На почте нас ждало много писем. Мне написали почти все мои близкие, родные и друзья.
Мы читали их вслух в нашей каюте перед завтраком, и они опять на время вернули меня к моей прошлой жизни, дали ощущение Москвы, дома. И я с радостью подумала, что скоро увижу всех близких.
Медленно и плавно пошел наш пароход по слегка извилистому Босфору. Я стою на корме и с грустным чувством смотрю на медленно удаляющийся Стамбул со своими мечетями, на многочисленные суда, на парусные лодочки, уходящие в Мраморное море, на безалаберную и в то же время деловитую Галату, на блестящую Перу с грубой, но в этой первобытности прекрасной Башней Христа, на турецкие дома под черепицей, похожей местами на мухоморы…
Но вот и Каваки. Пропуск на выпуск из Босфора. Я смотрю, пока она не скрылась из виду, на маленькую лодочку с турецкими чиновниками, на красный развевающийся флаг с белым полумесяцем и белой звездой, затем на широкое устье Босфора, сливающееся с Черным морем.
Скоро мы опять не видим берегов. Мне становится очень грустно, чужие края – позади. Завтра Одесса, а там Москва, и тот мир, в котором я жила полтора месяца, канул в вечность. На память приходят слова Яна, его опасения, что он не будет больше писать. И мне вдвойне становится грустно. Они вывели меня из того повышенного настроения, в котором я жила уже несколько месяцев, напомнили, что не стоят сплошь погожие дни. Ян, вероятно, и не подозревал, как сильно он ранил меня; ведь мы так мало знаем, в конце концов, что думает и, особенно, чувствует даже самый близкий человек; не только чужая душа потемки, но и родная, и в этом и заключается, может быть, главная наша мука. К тому же мне были еще неизвестны суеверия Яна, и я поэтому придала слишком серьезное значение его словам.

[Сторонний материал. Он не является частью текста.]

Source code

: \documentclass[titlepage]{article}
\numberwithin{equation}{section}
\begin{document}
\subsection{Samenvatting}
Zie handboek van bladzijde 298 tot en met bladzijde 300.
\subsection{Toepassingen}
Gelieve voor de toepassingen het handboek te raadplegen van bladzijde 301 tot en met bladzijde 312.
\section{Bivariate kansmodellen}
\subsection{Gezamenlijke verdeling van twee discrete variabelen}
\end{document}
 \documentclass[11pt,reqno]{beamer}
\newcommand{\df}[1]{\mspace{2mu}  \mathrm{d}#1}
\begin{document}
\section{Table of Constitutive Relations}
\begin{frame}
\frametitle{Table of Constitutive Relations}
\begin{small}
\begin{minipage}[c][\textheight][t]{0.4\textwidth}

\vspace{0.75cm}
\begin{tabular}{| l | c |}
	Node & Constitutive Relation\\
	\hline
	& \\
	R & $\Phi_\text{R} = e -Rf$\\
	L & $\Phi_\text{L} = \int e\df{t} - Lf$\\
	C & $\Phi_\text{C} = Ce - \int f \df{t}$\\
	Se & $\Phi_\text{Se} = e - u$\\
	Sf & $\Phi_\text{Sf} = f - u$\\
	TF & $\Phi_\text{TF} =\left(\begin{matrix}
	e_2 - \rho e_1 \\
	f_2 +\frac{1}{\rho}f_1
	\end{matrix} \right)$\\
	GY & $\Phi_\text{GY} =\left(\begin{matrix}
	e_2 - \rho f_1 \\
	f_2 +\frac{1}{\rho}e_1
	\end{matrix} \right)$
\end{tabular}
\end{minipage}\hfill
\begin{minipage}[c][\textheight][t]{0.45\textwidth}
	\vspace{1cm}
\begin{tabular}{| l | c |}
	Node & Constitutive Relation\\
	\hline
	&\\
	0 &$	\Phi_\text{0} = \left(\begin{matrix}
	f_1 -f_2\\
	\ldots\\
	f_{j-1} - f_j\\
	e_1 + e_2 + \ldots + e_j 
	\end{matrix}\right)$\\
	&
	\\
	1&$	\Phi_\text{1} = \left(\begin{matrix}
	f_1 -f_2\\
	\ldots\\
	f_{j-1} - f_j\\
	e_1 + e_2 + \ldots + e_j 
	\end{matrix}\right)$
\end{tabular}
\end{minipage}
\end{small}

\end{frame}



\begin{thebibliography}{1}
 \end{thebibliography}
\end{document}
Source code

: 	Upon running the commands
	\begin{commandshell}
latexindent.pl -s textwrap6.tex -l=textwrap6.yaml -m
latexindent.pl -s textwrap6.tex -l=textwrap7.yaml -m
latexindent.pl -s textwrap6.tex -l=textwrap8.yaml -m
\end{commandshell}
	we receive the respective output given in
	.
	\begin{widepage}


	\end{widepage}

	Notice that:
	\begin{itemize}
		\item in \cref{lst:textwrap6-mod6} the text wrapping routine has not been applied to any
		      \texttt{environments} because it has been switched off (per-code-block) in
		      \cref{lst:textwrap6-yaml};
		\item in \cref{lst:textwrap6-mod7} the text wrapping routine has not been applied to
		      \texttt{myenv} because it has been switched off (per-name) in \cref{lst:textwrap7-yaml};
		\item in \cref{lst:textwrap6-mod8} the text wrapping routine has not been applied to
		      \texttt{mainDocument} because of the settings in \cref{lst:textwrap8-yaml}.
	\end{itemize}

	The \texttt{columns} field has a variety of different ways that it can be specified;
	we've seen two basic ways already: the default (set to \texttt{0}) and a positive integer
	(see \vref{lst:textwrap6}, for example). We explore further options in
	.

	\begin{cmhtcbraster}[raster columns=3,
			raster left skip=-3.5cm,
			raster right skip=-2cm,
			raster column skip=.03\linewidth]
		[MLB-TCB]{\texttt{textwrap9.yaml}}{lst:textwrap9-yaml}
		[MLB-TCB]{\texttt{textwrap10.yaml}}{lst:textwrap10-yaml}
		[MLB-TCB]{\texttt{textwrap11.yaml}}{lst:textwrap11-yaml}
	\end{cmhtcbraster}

Я уже чувствовала, что моей самостоятельности приходит конец, что жить по собственному вкусу, завоевывать собственное место в жизни мне едва ли теперь придется. И хотя я твердо решила докончить экзамены, но уже в глубине души знала, что Ян прав, смотря на это, как на мой каприз. С химией, которой я так пристально занималась зимой, я уже, собственно, рассталась, если не считать еще одного экзамена. Химия – наука ревнивая, требующая известного уклада жизни, совершенно несовместимого с кочевой жизнью Яна. Конечно, ни для химии, ни для меня в этом разрыве большой беды не было. Я по натуре не естественница, юридические науки, история, а в особенности литература увлекали и интересовали меня гораздо больше. Выбрала я естественный факультет главным образом потому, что, поступая на курсы, надеялась пройти чуть ли не все отделения и тогда окончательно на чем-нибудь остановиться; да и вообще, чего только я не слушала, начиная с астрономии и кончая философией, было какое-то ненасытное сумасшествие все, все познать!